The simplest representation model where each selected period gets weight 1/k. This is appropriate when you want each representative to contribute equally to downstream modeling, regardless of how many original periods it represents.

Examples:

>>> model = UniformRepresentationModel()
>>> model.fit(context)
>>> weights = model.weigh((0, 3, 6, 9))
>>> print(weights)
    {0: 0.25, 3: 0.25, 6: 0.25, 9: 0.25}

>>> # For yearly data with k=4 months, each month represents ~91 days
>>> # Weights sum to 1.0 for normalized analysis

Source code in energy_repset/representation/uniform.py

class UniformRepresentationModel(RepresentationModel):
    """Assigns equal weights to all selected representatives.

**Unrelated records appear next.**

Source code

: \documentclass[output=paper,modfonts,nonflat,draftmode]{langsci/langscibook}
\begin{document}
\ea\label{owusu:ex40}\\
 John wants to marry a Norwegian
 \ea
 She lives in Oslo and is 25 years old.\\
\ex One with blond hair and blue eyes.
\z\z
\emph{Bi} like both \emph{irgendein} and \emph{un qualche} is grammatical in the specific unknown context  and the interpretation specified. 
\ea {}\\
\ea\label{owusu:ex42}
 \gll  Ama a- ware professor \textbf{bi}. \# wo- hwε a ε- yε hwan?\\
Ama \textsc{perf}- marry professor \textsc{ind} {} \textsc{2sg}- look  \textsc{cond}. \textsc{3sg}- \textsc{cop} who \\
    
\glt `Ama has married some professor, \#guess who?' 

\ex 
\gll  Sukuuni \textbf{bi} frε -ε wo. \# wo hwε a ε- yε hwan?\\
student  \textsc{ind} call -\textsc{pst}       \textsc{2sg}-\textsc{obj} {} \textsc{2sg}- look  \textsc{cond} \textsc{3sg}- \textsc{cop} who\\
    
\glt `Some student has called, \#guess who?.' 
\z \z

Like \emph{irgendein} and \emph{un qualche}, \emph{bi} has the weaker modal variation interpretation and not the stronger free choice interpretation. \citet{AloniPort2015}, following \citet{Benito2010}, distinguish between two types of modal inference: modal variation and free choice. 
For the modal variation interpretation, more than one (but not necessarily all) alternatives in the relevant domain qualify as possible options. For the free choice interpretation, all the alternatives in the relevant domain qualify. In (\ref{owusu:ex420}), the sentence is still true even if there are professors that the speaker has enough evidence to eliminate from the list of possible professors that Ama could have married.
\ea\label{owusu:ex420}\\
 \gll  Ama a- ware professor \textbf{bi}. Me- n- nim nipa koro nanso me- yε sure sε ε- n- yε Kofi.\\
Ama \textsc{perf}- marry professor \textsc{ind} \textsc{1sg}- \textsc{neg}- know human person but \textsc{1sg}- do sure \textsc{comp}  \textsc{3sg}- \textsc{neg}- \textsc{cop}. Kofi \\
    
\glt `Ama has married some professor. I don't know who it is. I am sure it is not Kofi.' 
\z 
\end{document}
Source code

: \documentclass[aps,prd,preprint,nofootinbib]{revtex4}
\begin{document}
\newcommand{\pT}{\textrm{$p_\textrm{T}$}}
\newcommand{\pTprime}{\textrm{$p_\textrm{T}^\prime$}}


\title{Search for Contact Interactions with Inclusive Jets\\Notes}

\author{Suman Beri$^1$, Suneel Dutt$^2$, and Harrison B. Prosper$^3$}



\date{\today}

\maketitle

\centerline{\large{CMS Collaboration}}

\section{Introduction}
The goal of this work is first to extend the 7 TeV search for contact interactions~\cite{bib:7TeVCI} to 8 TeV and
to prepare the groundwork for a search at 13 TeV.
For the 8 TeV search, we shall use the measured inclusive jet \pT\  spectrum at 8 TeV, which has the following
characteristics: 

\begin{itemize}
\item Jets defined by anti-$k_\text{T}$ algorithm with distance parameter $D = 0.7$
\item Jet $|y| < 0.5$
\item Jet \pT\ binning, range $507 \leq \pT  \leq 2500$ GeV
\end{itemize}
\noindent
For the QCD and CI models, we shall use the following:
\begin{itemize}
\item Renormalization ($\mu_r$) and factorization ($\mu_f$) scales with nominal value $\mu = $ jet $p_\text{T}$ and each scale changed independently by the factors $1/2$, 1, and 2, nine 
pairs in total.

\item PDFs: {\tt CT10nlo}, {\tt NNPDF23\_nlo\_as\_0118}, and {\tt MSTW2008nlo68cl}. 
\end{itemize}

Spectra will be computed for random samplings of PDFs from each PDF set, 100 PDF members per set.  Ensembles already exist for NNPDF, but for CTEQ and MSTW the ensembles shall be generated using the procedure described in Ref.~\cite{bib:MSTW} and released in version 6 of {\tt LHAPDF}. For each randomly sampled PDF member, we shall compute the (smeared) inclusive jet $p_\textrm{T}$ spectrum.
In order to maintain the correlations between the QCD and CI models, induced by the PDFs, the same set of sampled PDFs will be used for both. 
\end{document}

    The simplest representation model where each selected period gets weight
    1/k. This is appropriate when you want each representative to contribute
    equally to downstream modeling, regardless of how many original periods
    it represents.

    Examples:

        >>> model = UniformRepresentationModel()
        >>> model.fit(context)
        >>> weights = model.weigh((0, 3, 6, 9))
        >>> print(weights)
            {0: 0.25, 3: 0.25, 6: 0.25, 9: 0.25}

        >>> # For yearly data with k=4 months, each month represents ~91 days
        >>> # Weights sum to 1.0 for normalized analysis
    """

    def fit(self, context: ProblemContext):
        """No fitting required for uniform weighting.

        Args:
            context: Problem context (unused but required by protocol).
        """
        pass

    def weigh(self, combination: SliceCombination) -> Dict[Hashable, float]:
        """Calculate uniform weights (1/k for each selected period).

        Args:
            combination: Tuple of selected slice identifiers.

        Returns:
            Dictionary mapping each slice ID to its weight (1/k).
        """
        if not combination:
            return {}
        weight = 1.0 / len(combination)
        return {label: weight for label in combination}

fit

fit(context: ProblemContext)

No fitting required for uniform weighting.

Parameters:

Name	Type	Description	Default
context	ProblemContext	Problem context (unused but required by protocol).	required

Source code in energy_repset/representation/uniform.py

def fit(self, context: ProblemContext):
    """No fitting required for uniform weighting.

    Args:
        context: Problem context (unused but required by protocol).
    """
    pass

weigh

weigh(combination: SliceCombination) -> dict[Hashable, float]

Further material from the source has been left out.